SONG 〜失われた記憶〜

 皆を自宅まで送ってたりしたら遅くなった。空を送った時に借りてた黒のライダースを返した。彼はそれを受け取り、七階建てのマンションへと帰ってゆく。

 家に着いたのは十一時を少し過ぎた頃だった。鍵を開けて中に入ると、母と珠代さんが温かな笑顔で迎えてくれた。

「おかえりなさい。遅かったのね」
「うん。皆とご飯食べてたら遅くなっちゃった」
「お疲れでしょう。ハーブティーでも飲まれますか?」
「ありがとう、珠代さん」
「着替えてらっしゃい」
「…ん」

 私は一旦、自室へと戻ってラフな綿素材のルームウェアに着替えた。パステルカラーのオレンジと水色のボーダーで七分丈のズボンにパーカー。コンビニやスーパーなどに行く時はいつもこの格好。楽で結構気に入っている。

 母と珠代さんの待つリビングへ行く前にハル兄に挨拶する。これは私の日課だ。朝のおはようから始まり、夜のおやすみで終わる。曲制作で赤坂の家に篭っている時はそれが出来ないので代わりに珠代さんにしてもらっている。まあ、私がいる、いないに関わらず珠代さんは毎日してくれているようだが。両親も帰ってきた時は頻繁に顔を覗かせている様。

 リビングでは母と珠代さんが向かい合わせにソファーに座り、楽しく雑談している。お洒落なガラスのティーポットからはカモミールのいい香りがする。二人の手元のティーカップにそれが注がれ、湯気が立っている。

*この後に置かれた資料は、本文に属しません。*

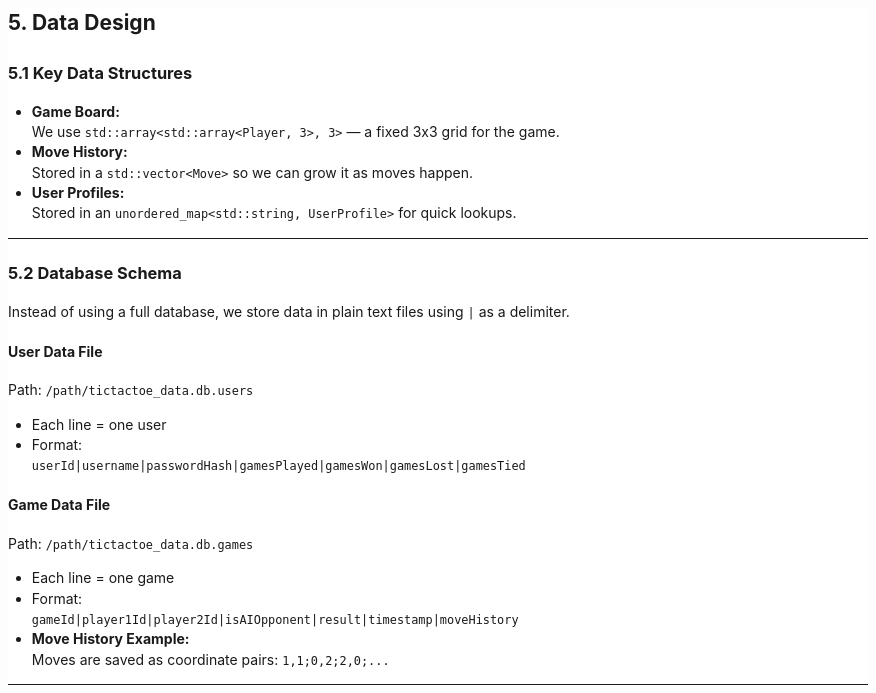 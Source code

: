 ## 5. Data Design

### 5.1 Key Data Structures  
- **Game Board:**  
  We use `std::array<std::array<Player, 3>, 3>` — a fixed 3x3 grid for the game.  
- **Move History:**  
  Stored in a `std::vector<Move>` so we can grow it as moves happen.  
- **User Profiles:**  
  Stored in an `unordered_map<std::string, UserProfile>` for quick lookups.

---

### 5.2 Database Schema  
Instead of using a full database, we store data in plain text files using `|` as a delimiter.

#### User Data File  
Path: `/path/tictactoe_data.db.users`  
- Each line = one user  
- Format:  
  `userId|username|passwordHash|gamesPlayed|gamesWon|gamesLost|gamesTied`

#### Game Data File  
Path: `/path/tictactoe_data.db.games`  
- Each line = one game  
- Format:  
  `gameId|player1Id|player2Id|isAIOpponent|result|timestamp|moveHistory`  
- **Move History Example:**  
  Moves are saved as coordinate pairs: `1,1;0,2;2,0;...`

---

 私が母の隣に座ると珠代さんが直ぐ様ティーカップを用意してくれ、二人と同じカモミールティーを注いでくれた。

「詩。これママからの誕生日プレゼント!」
「ありがとう」

 と、どこからともなく母が私に差し出したのはエルメスのショップ袋に入った何か。大きさからしてアクセサリー類もしくは香水だろうか。正解は後者だった。エルメスのオーデメルヴェイユという香水で丸いボトルに入って可愛らしく、インテリアとして部屋に飾っておくのもいいだろう。もったいないのでそれはしないが。確かこれは巧さんが数年前から愛用しているものだったと思う。一応レディース用ではあるが、フローラル系を加えていないので男性がつけても違和感がない爽やかな香り。これをつけて不快感を与えることはまずないだろう。